• [Data to use]
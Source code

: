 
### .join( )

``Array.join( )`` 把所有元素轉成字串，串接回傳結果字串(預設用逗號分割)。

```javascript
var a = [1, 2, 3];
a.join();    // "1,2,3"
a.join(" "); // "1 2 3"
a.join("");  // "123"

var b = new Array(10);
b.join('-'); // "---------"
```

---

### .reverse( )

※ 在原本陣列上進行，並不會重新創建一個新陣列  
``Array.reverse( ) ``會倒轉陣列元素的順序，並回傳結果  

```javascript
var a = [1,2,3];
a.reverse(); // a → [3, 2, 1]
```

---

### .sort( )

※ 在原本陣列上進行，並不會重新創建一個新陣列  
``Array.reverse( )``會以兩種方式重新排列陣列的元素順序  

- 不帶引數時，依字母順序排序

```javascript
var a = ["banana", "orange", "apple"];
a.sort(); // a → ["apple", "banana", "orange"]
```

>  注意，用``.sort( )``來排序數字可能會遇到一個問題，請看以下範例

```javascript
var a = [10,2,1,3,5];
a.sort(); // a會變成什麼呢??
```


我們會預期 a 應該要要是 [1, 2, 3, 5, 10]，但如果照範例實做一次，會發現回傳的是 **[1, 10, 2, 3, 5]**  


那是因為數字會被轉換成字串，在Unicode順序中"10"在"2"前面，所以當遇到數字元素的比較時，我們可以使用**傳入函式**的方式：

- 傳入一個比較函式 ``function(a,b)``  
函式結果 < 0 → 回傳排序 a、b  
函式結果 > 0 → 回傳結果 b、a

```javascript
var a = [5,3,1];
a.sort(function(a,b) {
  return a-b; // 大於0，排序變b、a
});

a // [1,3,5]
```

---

• [What the task asks] Write every line of the entries again, word for word.

• [Result below]
Source code

: 
### .join( )

``Array.join( )`` 把所有元素轉成字串，串接回傳結果字串(預設用逗號分割)。

```javascript
var a = [1, 2, 3];
a.join();    // "1,2,3"
a.join(" "); // "1 2 3"
a.join("");  // "123"

var b = new Array(10);
b.join('-'); // "---------"
```

---

### .reverse( )

※ 在原本陣列上進行，並不會重新創建一個新陣列  
``Array.reverse( ) ``會倒轉陣列元素的順序，並回傳結果  

```javascript
var a = [1,2,3];
a.reverse(); // a → [3, 2, 1]
```

---

### .sort( )

※ 在原本陣列上進行，並不會重新創建一個新陣列  
``Array.reverse( )``會以兩種方式重新排列陣列的元素順序  

- 不帶引數時，依字母順序排序

```javascript
var a = ["banana", "orange", "apple"];
a.sort(); // a → ["apple", "banana", "orange"]
```

>  注意，用``.sort( )``來排序數字可能會遇到一個問題，請看以下範例

```javascript
var a = [10,2,1,3,5];
a.sort(); // a會變成什麼呢??
```


我們會預期 a 應該要要是 [1, 2, 3, 5, 10]，但如果照範例實做一次，會發現回傳的是 **[1, 10, 2, 3, 5]**  


那是因為數字會被轉換成字串，在Unicode順序中"10"在"2"前面，所以當遇到數字元素的比較時，我們可以使用**傳入函式**的方式：

- 傳入一個比較函式 ``function(a,b)``  
函式結果 < 0 → 回傳排序 a、b  
函式結果 > 0 → 回傳結果 b、a

```javascript
var a = [5,3,1];
a.sort(function(a,b) {
  return a-b; // 大於0，排序變b、a
});

a // [1,3,5]
```

---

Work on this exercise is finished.